Разграбление Рима сильно повлияло на сам характер Климента VII. На место прежней открытости пришла неисправимая подозрительность, теперь он не доверял никому; нерешительность сохранилась, но ныне за ней скрывался ум лукавый и расчетливый, а не сострадательный, как прежде. Никогда еще папа римский не был так унижен. Слухи о происшедшем быстро распространились по всей Европе, которая не видела ничего подобного за последнюю тысячу лет, с темных веков и вторжения вандалов и вестготов. Карл V лицемерно объявил при дворе траур; Лютер увидел в происшедшем знак гнева Божьего, обрушившегося на бездуховный и погрязший в пороке Вечный Город; у Эразма появился повод заметить: «Право, в развалинах лежит не один лишь город, но целый мир».

Осада замка Сан-Анджело продолжалась пять недель, обитатели его, включая Климента VII, страдали от духоты, которая становилась все более нестерпимой, и сильного недоедания. Лишь 7 июня император Карл V распорядился снять осаду, но перед этим Клименту VII пришлось подписать договор, по которому Папская область несла крупные территориальные потери, от Чивиттавекьи и Остии на побережье до Пармы, Модены и Пьяченцы на севере. Одним росчерком пера папские земли усохли до небольшой части их прежней площади, был потерян выход к морю, от земель по ту сторону Апеннин не осталось почти ничего.

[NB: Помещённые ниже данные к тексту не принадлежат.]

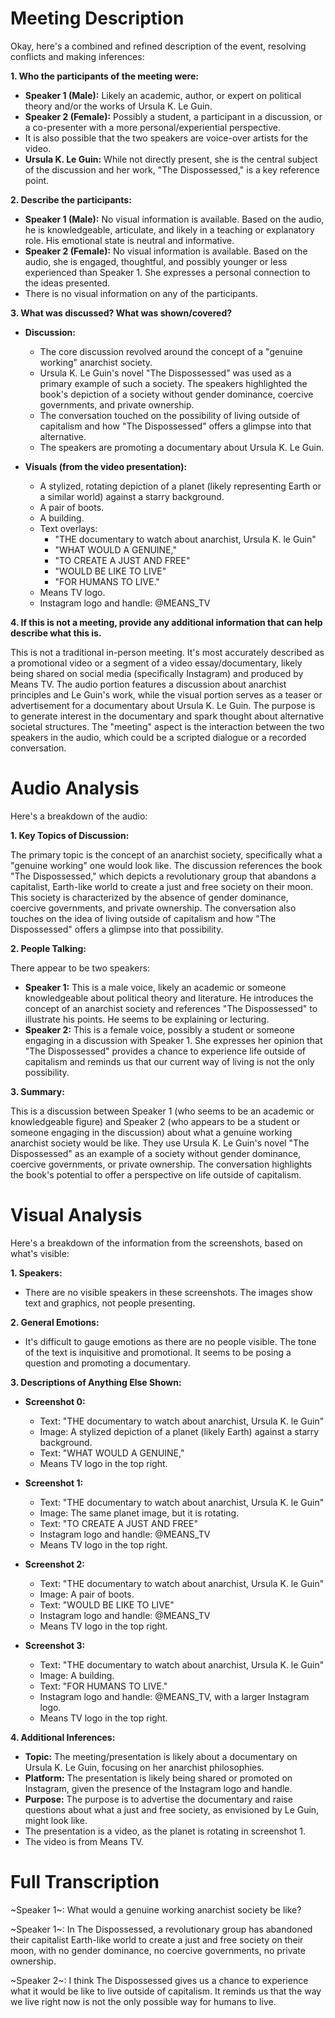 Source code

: # Meeting Description

Okay, here's a combined and refined description of the event, resolving conflicts and making inferences:

**1. Who the participants of the meeting were:**

*   **Speaker 1 (Male):** Likely an academic, author, or expert on political theory and/or the works of Ursula K. Le Guin.
*   **Speaker 2 (Female):** Possibly a student, a participant in a discussion, or a co-presenter with a more personal/experiential perspective.
*   It is also possible that the two speakers are voice-over artists for the video.
*   **Ursula K. Le Guin:** While not directly present, she is the central subject of the discussion and her work, "The Dispossessed," is a key reference point.

**2. Describe the participants:**

*   **Speaker 1 (Male):** No visual information is available. Based on the audio, he is knowledgeable, articulate, and likely in a teaching or explanatory role. His emotional state is neutral and informative.
*   **Speaker 2 (Female):** No visual information is available. Based on the audio, she is engaged, thoughtful, and possibly younger or less experienced than Speaker 1. She expresses a personal connection to the ideas presented.
*   There is no visual information on any of the participants.

**3. What was discussed? What was shown/covered?**

*   **Discussion:**
    *   The core discussion revolved around the concept of a "genuine working" anarchist society.
    *   Ursula K. Le Guin's novel "The Dispossessed" was used as a primary example of such a society. The speakers highlighted the book's depiction of a society without gender dominance, coercive governments, and private ownership.
    *   The conversation touched on the possibility of living outside of capitalism and how "The Dispossessed" offers a glimpse into that alternative.
    * The speakers are promoting a documentary about Ursula K. Le Guin.

*   **Visuals (from the video presentation):**
    *   A stylized, rotating depiction of a planet (likely representing Earth or a similar world) against a starry background.
    *   A pair of boots.
    *   A building.
    *   Text overlays:
        *   "THE documentary to watch about anarchist, Ursula K. le Guin"
        *   "WHAT WOULD A GENUINE,"
        *   "TO CREATE A JUST AND FREE"
        *   "WOULD BE LIKE TO LIVE"
        *   "FOR HUMANS TO LIVE."
    *   Means TV logo.
    *   Instagram logo and handle: @MEANS_TV

**4. If this is not a meeting, provide any additional information that can help describe what this is.**

This is not a traditional in-person meeting. It's most accurately described as a promotional video or a segment of a video essay/documentary, likely being shared on social media (specifically Instagram) and produced by Means TV. The audio portion features a discussion about anarchist principles and Le Guin's work, while the visual portion serves as a teaser or advertisement for a documentary about Ursula K. Le Guin. The purpose is to generate interest in the documentary and spark thought about alternative societal structures. The "meeting" aspect is the interaction between the two speakers in the audio, which could be a scripted dialogue or a recorded conversation.



# Audio Analysis

Here's a breakdown of the audio:

**1. Key Topics of Discussion:**

The primary topic is the concept of an anarchist society, specifically what a "genuine working" one would look like. The discussion references the book "The Dispossessed," which depicts a revolutionary group that abandons a capitalist, Earth-like world to create a just and free society on their moon. This society is characterized by the absence of gender dominance, coercive governments, and private ownership. The conversation also touches on the idea of living outside of capitalism and how "The Dispossessed" offers a glimpse into that possibility.

**2. People Talking:**

There appear to be two speakers:

*   **Speaker 1:** This is a male voice, likely an academic or someone knowledgeable about political theory and literature. He introduces the concept of an anarchist society and references "The Dispossessed" to illustrate his points. He seems to be explaining or lecturing.
*   **Speaker 2:** This is a female voice, possibly a student or someone engaging in a discussion with Speaker 1. She expresses her opinion that "The Dispossessed" provides a chance to experience life outside of capitalism and reminds us that our current way of living is not the only possibility.

**3. Summary:**

This is a discussion between Speaker 1 (who seems to be an academic or knowledgeable figure) and Speaker 2 (who appears to be a student or someone engaging in the discussion) about what a genuine working anarchist society would be like. They use Ursula K. Le Guin's novel "The Dispossessed" as an example of a society without gender dominance, coercive governments, or private ownership. The conversation highlights the book's potential to offer a perspective on life outside of capitalism.



# Visual Analysis

Here's a breakdown of the information from the screenshots, based on what's visible:

**1. Speakers:**

*   There are no visible speakers in these screenshots. The images show text and graphics, not people presenting.

**2. General Emotions:**

*   It's difficult to gauge emotions as there are no people visible. The tone of the text is inquisitive and promotional. It seems to be posing a question and promoting a documentary.

**3. Descriptions of Anything Else Shown:**

*   **Screenshot 0:**
    *   Text: "THE documentary to watch about anarchist, Ursula K. le Guin"
    *   Image: A stylized depiction of a planet (likely Earth) against a starry background.
    *   Text: "WHAT WOULD A GENUINE,"
    * Means TV logo in the top right.

*   **Screenshot 1:**
    *   Text: "THE documentary to watch about anarchist, Ursula K. le Guin"
    *   Image: The same planet image, but it is rotating.
    *   Text: "TO CREATE A JUST AND FREE"
    *   Instagram logo and handle: @MEANS_TV
    * Means TV logo in the top right.

*   **Screenshot 2:**
    *   Text: "THE documentary to watch about anarchist, Ursula K. le Guin"
    *   Image: A pair of boots.
    *   Text: "WOULD BE LIKE TO LIVE"
    *   Instagram logo and handle: @MEANS_TV
    * Means TV logo in the top right.

*   **Screenshot 3:**
    *   Text: "THE documentary to watch about anarchist, Ursula K. le Guin"
    *   Image: A building.
    *   Text: "FOR HUMANS TO LIVE."
    *   Instagram logo and handle: @MEANS_TV, with a larger Instagram logo.
    * Means TV logo in the top right.

**4. Additional Inferences:**

*   **Topic:** The meeting/presentation is likely about a documentary on Ursula K. Le Guin, focusing on her anarchist philosophies.
*   **Platform:** The presentation is likely being shared or promoted on Instagram, given the presence of the Instagram logo and handle.
*   **Purpose:** The purpose is to advertise the documentary and raise questions about what a just and free society, as envisioned by Le Guin, might look like.
* The presentation is a video, as the planet is rotating in screenshot 1.
* The video is from Means TV.



# Full Transcription

~Speaker 1~: What would a genuine working anarchist society be like?

~Speaker 1~: In The Dispossessed, a revolutionary group has abandoned their capitalist Earth-like world to create a just and free society on their moon, with no gender dominance, no coercive governments, no private ownership.

~Speaker 2~: I think The Dispossessed gives us a chance to experience what it would be like to live outside of capitalism. It reminds us that the way we live right now is not the only possible way for humans to live.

Но даже после этого Клименту VII не позволяли покинуть Сан-Анджело, где он жил фактически в положении узника, в то время как римляне в своих разоренных домах пребывали в нищете, страдая от голода и чумы. В небе над руинами кружили, чуя запах падали, вороны, и даже остатки армии победителей, окружающей Сан-Анджело, начали впадать в уныние по мере того, как жаркое лето переходило в осень. С приходом зимы немецкие ландскнехты и испанские наемники, которые летом мародерствовали в долинах Романьи, вернулись в Рим. Своих денег они еще не получили и теперь выдвинули ультиматум: если им не заплатят, они ворвутся в Сан-Анджело и убьют папу.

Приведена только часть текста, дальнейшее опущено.